* _DESCRIPTION OF THE TASK_: Only the text of the records below belongs in the answer, copied exactly, with pictures omitted.

Data items:
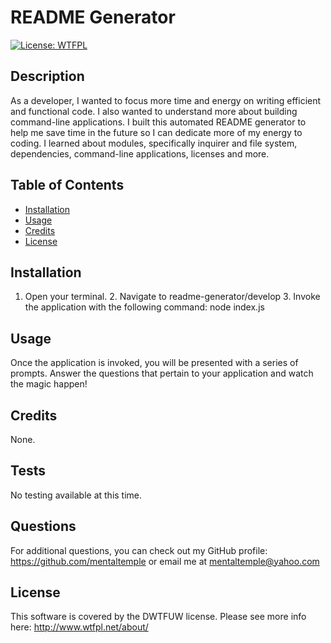 # README Generator
  
  [![License: WTFPL](https://img.shields.io/badge/License-WTFPL-brightgreen.svg)](http://www.wtfpl.net/about/)

  ## Description

  As a developer, I wanted to focus more time and energy on writing efficient and functional code. I also wanted to understand more about building command-line applications. I built this automated README generator to help me save time in the future so I can dedicate more of my energy to coding. I learned about modules, specifically inquirer and file system, dependencies, command-line applications, licenses and more.

  ## Table of Contents

  - [Installation](#installation)
  - [Usage](#usage)
  - [Credits](#credits)
  - [License](#license)

  ## Installation

  1. Open your terminal. 2. Navigate to readme-generator/develop 3. Invoke the application with the following command: node index.js

  ## Usage

  Once the application is invoked, you will be presented with a series of prompts. Answer the questions that pertain to your application and watch the magic happen!

  ## Credits

  None.

  ## Tests

  No testing available at this time.

  ## Questions

  For additional questions, you can check out my GitHub profile: https://github.com/mentaltemple or email me at mentaltemple@yahoo.com 

  ## License
  This software is covered by the DWTFUW license. Please see more info here: http://www.wtfpl.net/about/
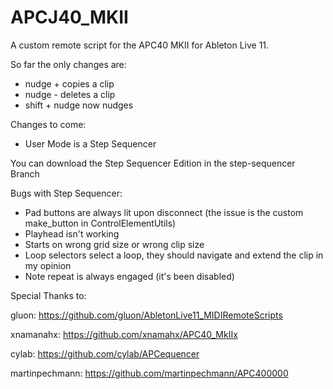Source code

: # APCJ40_MKII

A custom remote script for the APC40 MKII for Ableton Live 11. 

So far the only changes are: 

- nudge + copies a clip 
- nudge - deletes a clip 
- shift + nudge now nudges 

Changes to come: 

- User Mode is a Step Sequencer 

You can download the Step Sequencer Edition in the step-sequencer Branch
 
Bugs with Step Sequencer: 

- Pad buttons are always lit upon disconnect (the issue is the custom make_button in ControlElementUtils)
- Playhead isn't working
- Starts on wrong grid size or wrong clip size 
- Loop selectors select a loop, they should navigate and extend the clip in my opinion
- Note repeat is always engaged (it's been disabled)

Special Thanks to: 

gluon: https://github.com/gluon/AbletonLive11_MIDIRemoteScripts

xnamanahx: https://github.com/xnamahx/APC40_MkIIx

cylab: https://github.com/cylab/APCequencer

martinpechmann: https://github.com/martinpechmann/APC400000



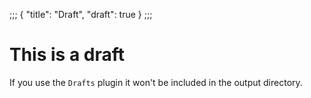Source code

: ﻿;;;
{
	"title": "Draft",
	"draft": true
}
;;;

# This is a draft

If you use the `Drafts` plugin it won't be included in the output directory.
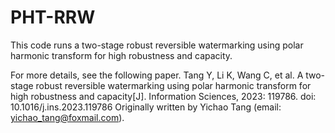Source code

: # PHT-RRW
This code runs a two-stage robust reversible watermarking using polar harmonic transform for high robustness and capacity.

For more details, see the following paper. Tang Y, Li K, Wang C, et al. A two-stage robust reversible watermarking using polar harmonic transform for high robustness and capacity[J]. Information Sciences, 2023: 119786. doi: 10.1016/j.ins.2023.119786
Originally written by Yichao Tang (email: yichao_tang@foxmail.com).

* _ANSWER TO THE PROBLEM_:
 # README Generator
  
  [![License: WTFPL](https://img.shields.io/badge/License-WTFPL-brightgreen.svg)](http://www.wtfpl.net/about/)

  ## Description

  As a developer, I wanted to focus more time and energy on writing efficient and functional code. I also wanted to understand more about building command-line applications. I built this automated README generator to help me save time in the future so I can dedicate more of my energy to coding. I learned about modules, specifically inquirer and file system, dependencies, command-line applications, licenses and more.

  ## Table of Contents

  - [Installation](#installation)
  - [Usage](#usage)
  - [Credits](#credits)
  - [License](#license)

  ## Installation

  1. Open your terminal. 2. Navigate to readme-generator/develop 3. Invoke the application with the following command: node index.js

  ## Usage

  Once the application is invoked, you will be presented with a series of prompts. Answer the questions that pertain to your application and watch the magic happen!

  ## Credits

  None.

  ## Tests

  No testing available at this time.

  ## Questions

  For additional questions, you can check out my GitHub profile: https://github.com/mentaltemple or email me at mentaltemple@yahoo.com 

  ## License
  This software is covered by the DWTFUW license. Please see more info here: http://www.wtfpl.net/about/
Source code

: # APCJ40_MKII

A custom remote script for the APC40 MKII for Ableton Live 11. 

So far the only changes are: 

- nudge + copies a clip 
- nudge - deletes a clip 
- shift + nudge now nudges 

Changes to come: 

- User Mode is a Step Sequencer 

You can download the Step Sequencer Edition in the step-sequencer Branch
 
Bugs with Step Sequencer: 

- Pad buttons are always lit upon disconnect (the issue is the custom make_button in ControlElementUtils)
- Playhead isn't working
- Starts on wrong grid size or wrong clip size 
- Loop selectors select a loop, they should navigate and extend the clip in my opinion
- Note repeat is always engaged (it's been disabled)

Special Thanks to: 

gluon: https://github.com/gluon/AbletonLive11_MIDIRemoteScripts

xnamanahx: https://github.com/xnamahx/APC40_MkIIx

cylab: https://github.com/cylab/APCequencer

martinpechmann: https://github.com/martinpechmann/APC400000



Source code

: ﻿;;;
{
	"title": "Draft",
	"draft": true
}
;;;

# This is a draft

If you use the `Drafts` plugin it won't be included in the output directory.
Source code

: # PHT-RRW
This code runs a two-stage robust reversible watermarking using polar harmonic transform for high robustness and capacity.

For more details, see the following paper. Tang Y, Li K, Wang C, et al. A two-stage robust reversible watermarking using polar harmonic transform for high robustness and capacity[J]. Information Sciences, 2023: 119786. doi: 10.1016/j.ins.2023.119786
Originally written by Yichao Tang (email: yichao_tang@foxmail.com).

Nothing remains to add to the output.